Science at New Park
We ensure our children fully understand the way all of our lives are interconnected and how we exist and prosper in our ever- changing world.
Science allows our children to develop a sense of excitement and curiosity about natural phenomena. It enables them to confidently explore and discover the world around them and truly appreciate the nature of our existence. Our children will enquire, investigate and experiment with Science, promoting a love of learning and ensuring that they have a deep and extensive knowledge of science, preparing them for the opportunities, responsibilities and experiences of later life.
Throughout their work in science, children encounter key concepts as they appreciate the work of significant people -pioneering scientists, past and present. By putting the stories of these figures into context, we bring to life the sense of curiosity, exploration and discovery that drove them and, in turn, evoke these ambitions in our children.
The national curriculum for science aims to ensure that all pupils:
- develop scientific knowledge and conceptual understanding through the disciplines of biology, chemistry and physics;
- develop understanding of the nature, processes and methods of science through different types of science enquiries that help them to answer scientific questions about the world around them;
- are equipped with the scientific knowledge required to understand the uses and implications of science, today and for the future.
The curriculum at New Park aims to found progress throughout a child’s school career by developing a secure understanding of each key block of knowledge and concepts at the relevant stage. Insecure, superficial understanding prevents genuine progression: pupils may struggle at key stage transitions, amass damaging misconceptions, or have significant difficulties in understanding higher-order content.
‘Working scientifically’ is not taught as a separate strand but is interwoven with learning objectives and across year groups: KS1, LKS2 and UKS2. The notes and guidance give examples of how ‘working scientifically’ might be embedded within the content of biology, chemistry and physics, focusing on the key headings of scientific enquiry. These include: observing over time; pattern seeking; identifying, classifying and grouping; comparative and fair testing (controlled investigations); and researching using secondary sources. Pupils seek answers to questions by collecting, analysing and presenting data applying their mathematical knowledge.
The national curriculum for science reflects the importance of spoken language in pupils’ development across the whole curriculum – cognitively, socially and linguistically. The quality and variety of language that pupils hear and speak are key factors in developing their scientific vocabulary and articulating scientific concepts clearly and precisely. They must be assisted in making their thinking clear, both to themselves and others, and teachers should ensure that pupils build secure foundations by using discussion to probe and remedy their misconceptions.
By the end of each key stage, pupils are expected to retain, apply and understand the knowledge, skills and processes specified in the relevant programme of study.

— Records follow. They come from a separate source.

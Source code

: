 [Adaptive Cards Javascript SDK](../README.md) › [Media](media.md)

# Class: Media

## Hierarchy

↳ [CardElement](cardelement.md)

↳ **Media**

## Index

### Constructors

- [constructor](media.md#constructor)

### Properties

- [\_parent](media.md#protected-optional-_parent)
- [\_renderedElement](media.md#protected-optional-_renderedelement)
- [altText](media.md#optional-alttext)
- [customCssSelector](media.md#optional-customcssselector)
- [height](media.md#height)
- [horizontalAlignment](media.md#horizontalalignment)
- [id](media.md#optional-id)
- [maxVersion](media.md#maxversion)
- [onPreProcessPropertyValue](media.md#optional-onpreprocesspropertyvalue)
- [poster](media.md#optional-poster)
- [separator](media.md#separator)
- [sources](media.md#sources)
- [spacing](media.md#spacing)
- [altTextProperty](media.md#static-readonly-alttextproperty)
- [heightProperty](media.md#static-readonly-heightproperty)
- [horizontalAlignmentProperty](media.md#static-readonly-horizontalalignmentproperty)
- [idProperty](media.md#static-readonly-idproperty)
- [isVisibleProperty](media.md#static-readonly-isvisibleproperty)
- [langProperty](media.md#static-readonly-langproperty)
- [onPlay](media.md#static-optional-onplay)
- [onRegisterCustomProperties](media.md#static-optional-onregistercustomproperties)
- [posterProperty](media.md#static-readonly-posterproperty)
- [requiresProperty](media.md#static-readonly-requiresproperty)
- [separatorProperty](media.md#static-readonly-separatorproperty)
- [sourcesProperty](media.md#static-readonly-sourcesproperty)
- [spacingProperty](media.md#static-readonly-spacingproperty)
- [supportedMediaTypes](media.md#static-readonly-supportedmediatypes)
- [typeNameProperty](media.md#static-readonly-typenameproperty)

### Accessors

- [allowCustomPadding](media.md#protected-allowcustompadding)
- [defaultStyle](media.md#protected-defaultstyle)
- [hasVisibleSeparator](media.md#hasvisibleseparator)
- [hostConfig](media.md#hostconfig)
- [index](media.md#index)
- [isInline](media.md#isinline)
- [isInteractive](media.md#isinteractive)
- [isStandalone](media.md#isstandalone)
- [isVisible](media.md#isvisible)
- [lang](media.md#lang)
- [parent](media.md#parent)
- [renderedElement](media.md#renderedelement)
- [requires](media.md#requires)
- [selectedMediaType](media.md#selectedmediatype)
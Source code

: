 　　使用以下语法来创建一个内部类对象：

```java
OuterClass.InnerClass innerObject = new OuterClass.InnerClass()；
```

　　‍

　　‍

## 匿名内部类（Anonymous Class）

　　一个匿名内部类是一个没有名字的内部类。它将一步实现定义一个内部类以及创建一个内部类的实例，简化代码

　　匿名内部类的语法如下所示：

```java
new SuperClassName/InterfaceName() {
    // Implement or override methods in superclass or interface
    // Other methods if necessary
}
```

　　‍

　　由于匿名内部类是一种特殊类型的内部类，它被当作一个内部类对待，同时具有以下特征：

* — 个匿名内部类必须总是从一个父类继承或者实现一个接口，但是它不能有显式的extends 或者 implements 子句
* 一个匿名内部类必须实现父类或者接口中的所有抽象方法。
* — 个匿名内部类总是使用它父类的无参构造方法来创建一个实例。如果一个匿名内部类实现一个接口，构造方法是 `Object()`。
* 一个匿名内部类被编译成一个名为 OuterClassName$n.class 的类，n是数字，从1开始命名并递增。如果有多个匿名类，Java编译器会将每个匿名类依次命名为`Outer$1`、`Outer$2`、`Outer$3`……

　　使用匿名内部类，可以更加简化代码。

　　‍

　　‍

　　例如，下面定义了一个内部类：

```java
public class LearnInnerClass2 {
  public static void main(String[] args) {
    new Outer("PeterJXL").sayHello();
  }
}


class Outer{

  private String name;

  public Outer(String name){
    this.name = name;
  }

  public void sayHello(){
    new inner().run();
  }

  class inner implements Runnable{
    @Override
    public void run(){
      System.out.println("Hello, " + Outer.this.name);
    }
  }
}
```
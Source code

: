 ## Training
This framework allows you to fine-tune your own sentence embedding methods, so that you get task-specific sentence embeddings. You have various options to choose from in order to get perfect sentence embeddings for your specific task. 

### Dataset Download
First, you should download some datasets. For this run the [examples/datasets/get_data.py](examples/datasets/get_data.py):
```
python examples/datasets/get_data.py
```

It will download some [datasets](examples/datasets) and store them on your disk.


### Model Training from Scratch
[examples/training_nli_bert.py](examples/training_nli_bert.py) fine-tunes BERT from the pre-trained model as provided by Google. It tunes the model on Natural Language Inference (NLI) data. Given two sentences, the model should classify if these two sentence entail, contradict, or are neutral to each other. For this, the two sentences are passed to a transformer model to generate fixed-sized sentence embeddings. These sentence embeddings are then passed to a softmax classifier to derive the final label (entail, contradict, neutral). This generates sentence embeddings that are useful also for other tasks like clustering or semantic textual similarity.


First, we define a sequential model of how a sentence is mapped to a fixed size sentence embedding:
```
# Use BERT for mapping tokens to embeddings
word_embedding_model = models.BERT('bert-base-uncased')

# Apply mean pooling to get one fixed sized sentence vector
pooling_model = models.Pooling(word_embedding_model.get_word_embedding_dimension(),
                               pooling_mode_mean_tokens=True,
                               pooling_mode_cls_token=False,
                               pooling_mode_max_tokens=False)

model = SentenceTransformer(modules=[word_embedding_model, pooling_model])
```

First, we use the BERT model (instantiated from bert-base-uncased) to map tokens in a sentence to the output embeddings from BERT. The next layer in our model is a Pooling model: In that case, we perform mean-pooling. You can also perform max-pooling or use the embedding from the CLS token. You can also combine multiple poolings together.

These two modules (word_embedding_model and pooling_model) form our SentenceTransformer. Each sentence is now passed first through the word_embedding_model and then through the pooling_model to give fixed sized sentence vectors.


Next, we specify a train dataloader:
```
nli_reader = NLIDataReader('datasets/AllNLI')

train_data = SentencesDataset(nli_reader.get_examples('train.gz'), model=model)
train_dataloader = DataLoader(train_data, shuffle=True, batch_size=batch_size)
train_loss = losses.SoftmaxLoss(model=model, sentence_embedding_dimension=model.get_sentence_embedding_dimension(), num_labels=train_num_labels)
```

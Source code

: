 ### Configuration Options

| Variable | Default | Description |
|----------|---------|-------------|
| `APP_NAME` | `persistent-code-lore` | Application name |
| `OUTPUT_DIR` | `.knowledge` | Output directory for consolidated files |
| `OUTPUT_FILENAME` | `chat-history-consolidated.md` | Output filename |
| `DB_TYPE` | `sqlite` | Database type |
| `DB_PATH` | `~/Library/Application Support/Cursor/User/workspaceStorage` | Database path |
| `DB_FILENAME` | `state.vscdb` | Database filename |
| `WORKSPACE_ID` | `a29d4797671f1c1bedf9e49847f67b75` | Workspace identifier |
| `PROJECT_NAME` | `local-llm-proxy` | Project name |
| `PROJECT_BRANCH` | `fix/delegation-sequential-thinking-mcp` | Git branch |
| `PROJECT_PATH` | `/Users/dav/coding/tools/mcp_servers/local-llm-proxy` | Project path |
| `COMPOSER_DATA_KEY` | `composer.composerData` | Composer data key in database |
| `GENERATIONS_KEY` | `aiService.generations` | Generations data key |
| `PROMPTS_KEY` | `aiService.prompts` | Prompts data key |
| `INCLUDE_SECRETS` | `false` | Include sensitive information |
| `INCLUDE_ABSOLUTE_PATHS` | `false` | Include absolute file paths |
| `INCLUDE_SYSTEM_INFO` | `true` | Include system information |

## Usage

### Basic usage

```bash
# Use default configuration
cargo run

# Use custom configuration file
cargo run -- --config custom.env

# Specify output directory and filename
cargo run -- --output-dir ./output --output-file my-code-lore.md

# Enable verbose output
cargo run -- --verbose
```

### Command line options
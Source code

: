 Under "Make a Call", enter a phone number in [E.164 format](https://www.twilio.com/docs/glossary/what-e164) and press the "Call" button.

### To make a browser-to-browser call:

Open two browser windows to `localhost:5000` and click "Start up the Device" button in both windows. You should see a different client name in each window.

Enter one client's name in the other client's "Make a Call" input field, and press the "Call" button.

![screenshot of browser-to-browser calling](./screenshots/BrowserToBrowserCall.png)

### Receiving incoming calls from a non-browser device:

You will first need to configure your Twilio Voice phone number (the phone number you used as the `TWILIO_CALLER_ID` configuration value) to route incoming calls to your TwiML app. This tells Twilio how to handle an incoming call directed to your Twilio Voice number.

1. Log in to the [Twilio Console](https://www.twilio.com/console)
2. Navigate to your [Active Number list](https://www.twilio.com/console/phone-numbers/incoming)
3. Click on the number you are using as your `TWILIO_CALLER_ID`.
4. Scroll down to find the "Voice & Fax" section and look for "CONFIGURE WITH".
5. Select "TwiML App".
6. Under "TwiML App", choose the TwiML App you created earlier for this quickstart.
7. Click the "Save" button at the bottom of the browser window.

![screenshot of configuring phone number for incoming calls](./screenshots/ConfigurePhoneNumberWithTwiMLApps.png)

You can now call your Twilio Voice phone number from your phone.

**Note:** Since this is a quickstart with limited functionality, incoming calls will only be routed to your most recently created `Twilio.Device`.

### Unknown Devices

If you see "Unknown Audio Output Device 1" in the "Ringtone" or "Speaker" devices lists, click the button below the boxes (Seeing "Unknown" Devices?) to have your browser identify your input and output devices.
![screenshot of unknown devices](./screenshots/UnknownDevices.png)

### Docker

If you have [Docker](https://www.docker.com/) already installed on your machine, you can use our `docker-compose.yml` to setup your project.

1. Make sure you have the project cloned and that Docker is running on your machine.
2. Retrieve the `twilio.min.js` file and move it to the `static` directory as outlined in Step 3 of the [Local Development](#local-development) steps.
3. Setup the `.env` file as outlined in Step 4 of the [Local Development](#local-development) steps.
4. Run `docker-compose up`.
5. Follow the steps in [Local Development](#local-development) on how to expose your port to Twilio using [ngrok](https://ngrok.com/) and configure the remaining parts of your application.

The principal focus of science teaching in Key Stage 1 is to enable pupils to experience and observe phenomena, looking more closely at the natural and humanly-constructed world around them. They are encouraged to be curious and ask questions about what they notice. They are helped to develop their understanding of scientific ideas by using different types of scientific enquiry to answer their own questions, including observing changes over a period of time, noticing patterns, grouping and classifying things, carrying out simple comparative tests, and finding things out using secondary sources of information. They begin to use simple scientific language to talk about what they have found out and communicate their ideas to a range of audiences in a variety of ways.
Children will learn about: animals, including humans; living things and their habitats; everyday materials and their uses; plants; and seasonal changes. Most of the learning about science should be done through the use of first-hand practical experiences, but there should also be some use of relevant secondary sources, such as books, photographs and videos.
The principal focus of science teaching in Lower Key Stage 2 is to enable pupils to broaden their scientific view of the world around them. They do this through exploring, talking about, testing and developing ideas about everyday phenomena and the relationships between living things and familiar environments, and by beginning to develop their ideas about functions, relationships and interactions. Children ask their own questions about what they observe and make some decisions about which types of scientific enquiry are likely to be the best ways of answering them, including observing changes over time, noticing patterns, grouping and classifying things, carrying out simple comparative and fair tests and finding things out using secondary sources of information.
Children will learn about: animals, including humans; plants; rocks; light; forces and magnets; living things and their habitats; states of matter; sound; and electricity. They draw simple conclusions and use some scientific language, first, to talk about and, later, to write about what they have found out.
The principal focus of science teaching in Upper Key Stage 2 is to enable pupils to develop a deeper understanding of a wide range of scientific ideas. They do this through exploring and talking about their ideas; asking their own questions about scientific phenomena; and analysing functions, relationships and interactions more systematically. Children select the most appropriate ways to answer science questions using different types of scientific enquiry, including observing changes over different periods of time, noticing patterns, grouping and classifying things, carrying out comparative and fair tests and finding things out using a wide range of secondary sources of information.
Children will learn about: animals, including humans; living things and their habitats; properties and changes of materials; Earth and space; forces; evolution and inheritance; electricity; and light. They will draw conclusions based on their observations and data, use evidence to justify their ideas, and use their scientific knowledge and understanding to explain their findings.